→ **Task to complete**: Which lines run from the one containing "2016 & 5 & 8 & 70 & 90" through the end of the material? Reproduce them exactly.

→ **Task input**:
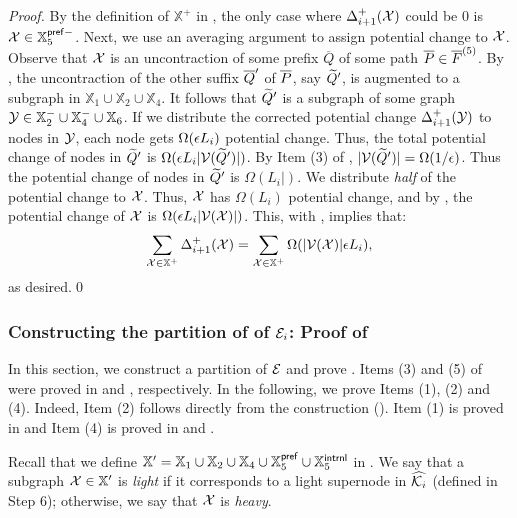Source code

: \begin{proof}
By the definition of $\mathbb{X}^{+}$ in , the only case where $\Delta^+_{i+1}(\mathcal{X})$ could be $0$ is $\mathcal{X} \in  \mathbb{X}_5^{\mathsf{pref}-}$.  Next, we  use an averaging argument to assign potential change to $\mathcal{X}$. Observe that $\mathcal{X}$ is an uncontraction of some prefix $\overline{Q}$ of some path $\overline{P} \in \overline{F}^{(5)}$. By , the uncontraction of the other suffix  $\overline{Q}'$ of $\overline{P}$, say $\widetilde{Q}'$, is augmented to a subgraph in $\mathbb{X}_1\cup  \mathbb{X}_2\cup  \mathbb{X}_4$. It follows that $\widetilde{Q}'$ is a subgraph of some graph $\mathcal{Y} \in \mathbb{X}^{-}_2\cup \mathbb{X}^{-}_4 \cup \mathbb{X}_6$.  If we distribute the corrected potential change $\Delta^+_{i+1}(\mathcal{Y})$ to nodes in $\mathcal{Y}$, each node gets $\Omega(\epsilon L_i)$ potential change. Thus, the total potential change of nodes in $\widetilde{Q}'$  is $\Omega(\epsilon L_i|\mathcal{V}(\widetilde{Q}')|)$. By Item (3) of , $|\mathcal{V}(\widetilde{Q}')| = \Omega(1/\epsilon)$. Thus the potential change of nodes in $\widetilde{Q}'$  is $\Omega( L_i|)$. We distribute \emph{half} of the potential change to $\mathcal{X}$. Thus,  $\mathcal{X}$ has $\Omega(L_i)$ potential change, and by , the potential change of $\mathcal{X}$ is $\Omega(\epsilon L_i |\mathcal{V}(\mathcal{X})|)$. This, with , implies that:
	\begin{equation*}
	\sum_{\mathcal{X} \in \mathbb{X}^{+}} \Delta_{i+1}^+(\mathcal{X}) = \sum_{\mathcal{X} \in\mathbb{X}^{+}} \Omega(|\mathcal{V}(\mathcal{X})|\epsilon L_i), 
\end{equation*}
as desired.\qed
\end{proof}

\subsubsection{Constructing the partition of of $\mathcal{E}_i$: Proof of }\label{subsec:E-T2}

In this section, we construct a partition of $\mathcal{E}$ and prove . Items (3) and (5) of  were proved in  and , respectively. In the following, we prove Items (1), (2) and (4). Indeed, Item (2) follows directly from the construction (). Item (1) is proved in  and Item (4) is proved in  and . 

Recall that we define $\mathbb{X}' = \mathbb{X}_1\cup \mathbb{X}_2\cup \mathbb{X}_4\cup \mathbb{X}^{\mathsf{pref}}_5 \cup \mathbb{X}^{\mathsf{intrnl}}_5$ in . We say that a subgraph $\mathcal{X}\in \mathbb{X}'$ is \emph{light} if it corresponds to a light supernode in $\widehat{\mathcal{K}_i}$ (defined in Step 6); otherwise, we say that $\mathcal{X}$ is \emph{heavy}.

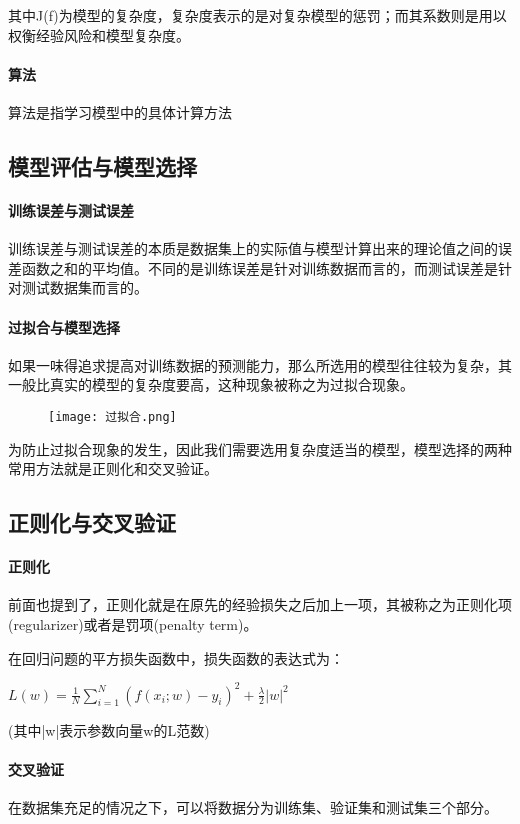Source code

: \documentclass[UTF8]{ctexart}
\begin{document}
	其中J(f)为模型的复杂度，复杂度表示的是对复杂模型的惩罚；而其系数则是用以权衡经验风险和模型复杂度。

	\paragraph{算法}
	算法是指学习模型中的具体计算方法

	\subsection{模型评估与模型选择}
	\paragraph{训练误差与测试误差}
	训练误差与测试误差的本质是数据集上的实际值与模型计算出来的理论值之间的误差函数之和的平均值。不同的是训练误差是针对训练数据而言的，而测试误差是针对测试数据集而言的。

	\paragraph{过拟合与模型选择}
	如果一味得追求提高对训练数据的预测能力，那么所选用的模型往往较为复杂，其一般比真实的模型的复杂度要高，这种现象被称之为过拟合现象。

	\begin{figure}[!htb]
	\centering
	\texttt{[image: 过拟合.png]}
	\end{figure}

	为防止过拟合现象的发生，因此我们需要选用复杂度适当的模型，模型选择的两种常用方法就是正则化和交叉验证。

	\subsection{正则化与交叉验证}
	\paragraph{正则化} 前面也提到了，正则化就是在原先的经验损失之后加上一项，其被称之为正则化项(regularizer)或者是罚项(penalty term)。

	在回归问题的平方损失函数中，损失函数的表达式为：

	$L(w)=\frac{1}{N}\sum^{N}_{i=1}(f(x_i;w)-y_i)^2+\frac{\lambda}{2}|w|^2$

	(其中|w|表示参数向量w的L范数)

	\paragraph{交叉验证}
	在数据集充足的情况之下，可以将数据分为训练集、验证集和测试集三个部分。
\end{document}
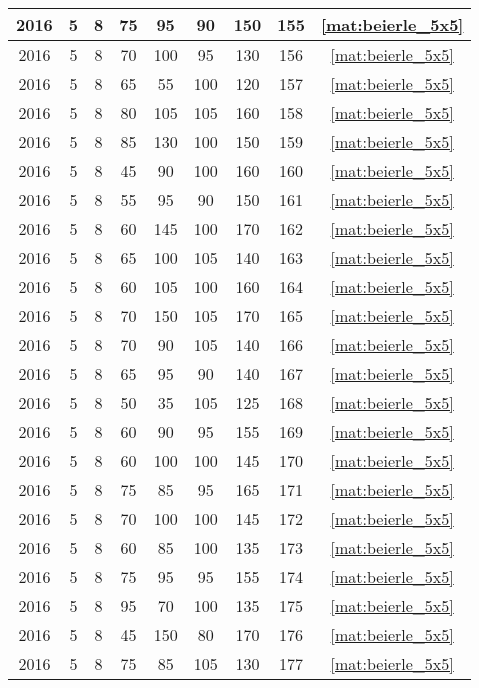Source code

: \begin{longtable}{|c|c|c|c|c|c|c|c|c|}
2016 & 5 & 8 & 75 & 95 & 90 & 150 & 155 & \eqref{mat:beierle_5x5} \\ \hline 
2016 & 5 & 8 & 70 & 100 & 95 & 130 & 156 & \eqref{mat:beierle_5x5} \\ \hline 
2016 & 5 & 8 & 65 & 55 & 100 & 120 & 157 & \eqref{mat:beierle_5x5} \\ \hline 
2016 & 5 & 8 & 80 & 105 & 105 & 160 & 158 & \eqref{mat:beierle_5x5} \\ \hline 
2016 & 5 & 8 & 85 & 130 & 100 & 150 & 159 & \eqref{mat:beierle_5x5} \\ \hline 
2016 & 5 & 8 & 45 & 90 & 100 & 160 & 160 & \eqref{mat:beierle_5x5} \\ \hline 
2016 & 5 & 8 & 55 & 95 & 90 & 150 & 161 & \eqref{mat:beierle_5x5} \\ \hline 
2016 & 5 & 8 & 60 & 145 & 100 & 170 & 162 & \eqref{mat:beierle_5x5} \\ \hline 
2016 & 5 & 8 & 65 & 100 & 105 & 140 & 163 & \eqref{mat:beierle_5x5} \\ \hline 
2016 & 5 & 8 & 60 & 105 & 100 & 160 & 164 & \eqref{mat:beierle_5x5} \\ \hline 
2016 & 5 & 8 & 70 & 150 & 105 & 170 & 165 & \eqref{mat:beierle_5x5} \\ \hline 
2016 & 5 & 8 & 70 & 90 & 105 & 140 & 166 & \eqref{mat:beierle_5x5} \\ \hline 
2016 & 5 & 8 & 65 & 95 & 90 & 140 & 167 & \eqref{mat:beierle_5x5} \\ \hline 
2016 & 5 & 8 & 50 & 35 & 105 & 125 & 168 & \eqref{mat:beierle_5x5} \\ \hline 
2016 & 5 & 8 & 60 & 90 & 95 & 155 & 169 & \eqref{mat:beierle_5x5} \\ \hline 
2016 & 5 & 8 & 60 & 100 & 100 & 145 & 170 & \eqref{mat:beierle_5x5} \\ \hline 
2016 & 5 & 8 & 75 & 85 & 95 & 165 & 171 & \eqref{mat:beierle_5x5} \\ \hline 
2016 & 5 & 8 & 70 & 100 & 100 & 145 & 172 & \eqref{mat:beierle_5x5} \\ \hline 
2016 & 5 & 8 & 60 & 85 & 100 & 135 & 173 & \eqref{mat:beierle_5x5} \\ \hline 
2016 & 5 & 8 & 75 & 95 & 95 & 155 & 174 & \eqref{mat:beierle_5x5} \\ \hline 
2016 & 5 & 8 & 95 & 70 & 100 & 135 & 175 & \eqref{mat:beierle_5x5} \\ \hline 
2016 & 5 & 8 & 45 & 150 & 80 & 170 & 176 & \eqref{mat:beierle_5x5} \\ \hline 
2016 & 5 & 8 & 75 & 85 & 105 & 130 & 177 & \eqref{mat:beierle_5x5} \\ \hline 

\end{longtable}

→ **Solution for this task**:
2016 & 5 & 8 & 70 & 90 & 105 & 140 & 166 & \eqref{mat:beierle_5x5} \\ \hline 
2016 & 5 & 8 & 65 & 95 & 90 & 140 & 167 & \eqref{mat:beierle_5x5} \\ \hline 
2016 & 5 & 8 & 50 & 35 & 105 & 125 & 168 & \eqref{mat:beierle_5x5} \\ \hline 
2016 & 5 & 8 & 60 & 90 & 95 & 155 & 169 & \eqref{mat:beierle_5x5} \\ \hline 
2016 & 5 & 8 & 60 & 100 & 100 & 145 & 170 & \eqref{mat:beierle_5x5} \\ \hline 
2016 & 5 & 8 & 75 & 85 & 95 & 165 & 171 & \eqref{mat:beierle_5x5} \\ \hline 
2016 & 5 & 8 & 70 & 100 & 100 & 145 & 172 & \eqref{mat:beierle_5x5} \\ \hline 
2016 & 5 & 8 & 60 & 85 & 100 & 135 & 173 & \eqref{mat:beierle_5x5} \\ \hline 
2016 & 5 & 8 & 75 & 95 & 95 & 155 & 174 & \eqref{mat:beierle_5x5} \\ \hline 
2016 & 5 & 8 & 95 & 70 & 100 & 135 & 175 & \eqref{mat:beierle_5x5} \\ \hline 
2016 & 5 & 8 & 45 & 150 & 80 & 170 & 176 & \eqref{mat:beierle_5x5} \\ \hline 
2016 & 5 & 8 & 75 & 85 & 105 & 130 & 177 & \eqref{mat:beierle_5x5} \\ \hline 

\end{longtable}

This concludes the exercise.